Two years after the move, Hill reflected on his time at ESPN and made some interesting comments about his tenure in Bristol and being limited in his upward mobility. At ESPN, Hill hosted an ESPN Radio show with Mark Schlereth and was a utility anchor across a number of programs including SportsCenter.
In a podcast with Richard Deitsch at Sports Illustrated, Hill said the following (with bold emphasis added) that is a pretty startling claim – he said one of his bosses told him he was too urban to be a big star at the network:
“I always felt like some people at the other network (ESPN) kind of took my personality off-air and felt like, ‘Oh, he’s dangerous. He might take that on air,’ and I think that really held me back. As a matter of fact, I know it did because I was told that several times when I was there. And I was also told several times–and I am not trying to come down too hard although maybe I am sitting on your black couch right now–but I was told several times when I was there that ‘you know what, well, because you are “urban.”’ I was told this by a person who was in charge of their talent department. He said, ‘Mike, the reason you are not moving up and you are not going anywhere here is because you are too urban and we already got one of those.’ I really didn’t know what the hell to say, to be honest with you. I mean like, really? Man, I was in shock. People will deny things like that but when you are told that, you are afraid to be yourself.”
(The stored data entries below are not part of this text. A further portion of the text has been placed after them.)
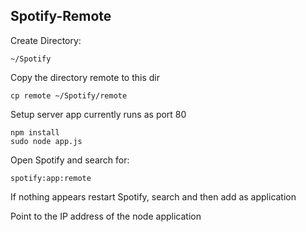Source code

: ## Spotify-Remote

Create Directory:

    ~/Spotify

Copy the directory remote to this dir

    cp remote ~/Spotify/remote

Setup server app currently runs as port 80
 
    npm install
    sudo node app.js

Open Spotify and search for:

    spotify:app:remote

If nothing appears restart Spotify, search and then add as application

Point to the IP address of the node application

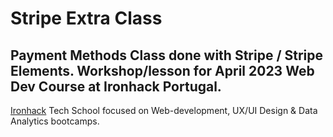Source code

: # Stripe Extra Class 
Payment Methods Class done with Stripe / Stripe Elements. Workshop/lesson for April 2023 Web Dev Course at Ironhack Portugal.
--- 
<a href="https://ironhack.com">Ironhack</a> Tech School focused on Web-development, UX/UI Design & Data Analytics bootcamps.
That’s… just uncomfortable to read. “We already got one of those.” Yikes. As if ESPN was working on some sort of quota system and there was only one person allowed of a certain kind of background or personality.
ESPN publicly champions diversity on their hiring website, noting a number of awards that the company has received in the past. There it says the following:
At ESPN we know the next big idea can come at any time from anyone. That’s why we pride ourselves on recruiting the most capable minds. It gives us an equal playing field that fosters camaraderie, respect and working relationships that we can all count on. Here, we learn together, we grow together, and most importantly, we triumph together.
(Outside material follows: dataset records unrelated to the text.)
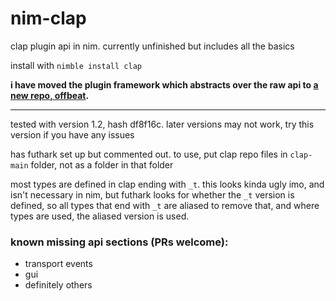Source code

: # nim-clap
clap plugin api in nim. currently unfinished but includes all the basics

install with `nimble install clap`

**i have moved the plugin framework which abstracts over the raw api to [a new repo, offbeat](https://github.com/morganholly/offbeat).**

---

tested with version 1.2, hash df8f16c. later versions may not work, try this version if you have any issues

has futhark set up but commented out. to use, put clap repo files in `clap-main` folder, not as a folder in that folder

most types are defined in clap ending with `_t`. this looks kinda ugly imo, and isn't necessary in nim, but futhark looks for whether the `_t` version is defined, so all types that end with `_t` are aliased to remove that, and where types are used, the aliased version is used.

### known missing api sections (PRs welcome):
- transport events
- gui
- definitely others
Our Diversity, Inclusion & Wellness team strives to hire, develop and retain talented people who represent our diverse global fans. We work together to impact the way our entire organization thinks and drives business outcomes. By developing initiatives that focus on the needs, expectations and lives of our people, we’ve created an inclusive environment where all employees can contribute to their fullest potential.
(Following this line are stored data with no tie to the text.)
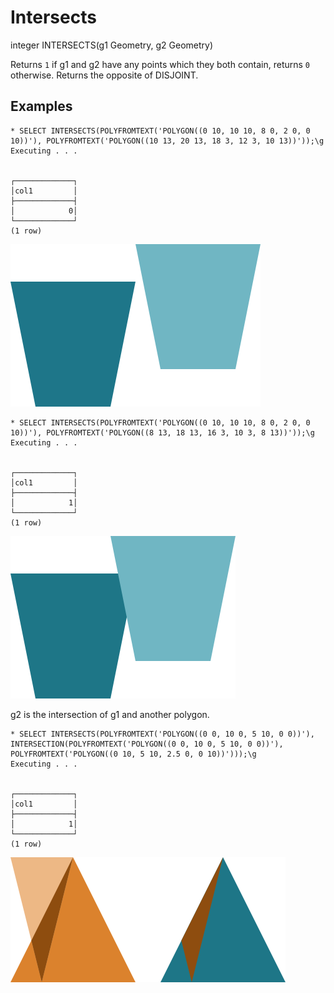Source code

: # Intersects #

integer INTERSECTS(g1 Geometry, g2 Geometry)

Returns `1` if g1 and g2 have any points which they both contain, returns `0` otherwise. Returns the opposite of DISJOINT.

## Examples ##

    * SELECT INTERSECTS(POLYFROMTEXT('POLYGON((0 10, 10 10, 8 0, 2 0, 0 10))'), POLYFROMTEXT('POLYGON((10 13, 20 13, 18 3, 12 3, 10 13))'));\g
    Executing . . .


    ┌─────────────┐
    │col1         │
    ├─────────────┤
    │            0│
    └─────────────┘
    (1 row)

![IntersectsFalse](intersects.svg)

    * SELECT INTERSECTS(POLYFROMTEXT('POLYGON((0 10, 10 10, 8 0, 2 0, 0 10))'), POLYFROMTEXT('POLYGON((8 13, 18 13, 16 3, 10 3, 8 13))'));\g  
    Executing . . .


    ┌─────────────┐
    │col1         │
    ├─────────────┤
    │            1│
    └─────────────┘
    (1 row)

![IntersectsTrue](intersects2.svg)

g2 is the intersection of g1 and another polygon.

    * SELECT INTERSECTS(POLYFROMTEXT('POLYGON((0 0, 10 0, 5 10, 0 0))'), INTERSECTION(POLYFROMTEXT('POLYGON((0 0, 10 0, 5 10, 0 0))'), POLYFROMTEXT('POLYGON((0 10, 5 10, 2.5 0, 0 10))')));\g
    Executing . . .


    ┌─────────────┐
    │col1         │
    ├─────────────┤
    │            1│
    └─────────────┘
    (1 row)

![IntersectsIntersection](intersects3.svg)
Obviously, there’s a bit of a disconnect between that statement and Hill’s personal testimony of working in Bristol.
A quick glance at ESPN’s list of on-air talent, both on television and radio, shows a pretty substantial increase in diversity from where ESPN was 10 or 20 years ago. That’s not to discount Hill’s side of the story, as anyone who works in corporate America can attest sometimes those executive suites are some of the least progressive spaces around.
If it is true that one of his bosses told Hill he couldn’t make it big at ESPN was because he was too “urban” it’s quite troubling, but also a reminder that plenty of progress that still needs to be made in the industry.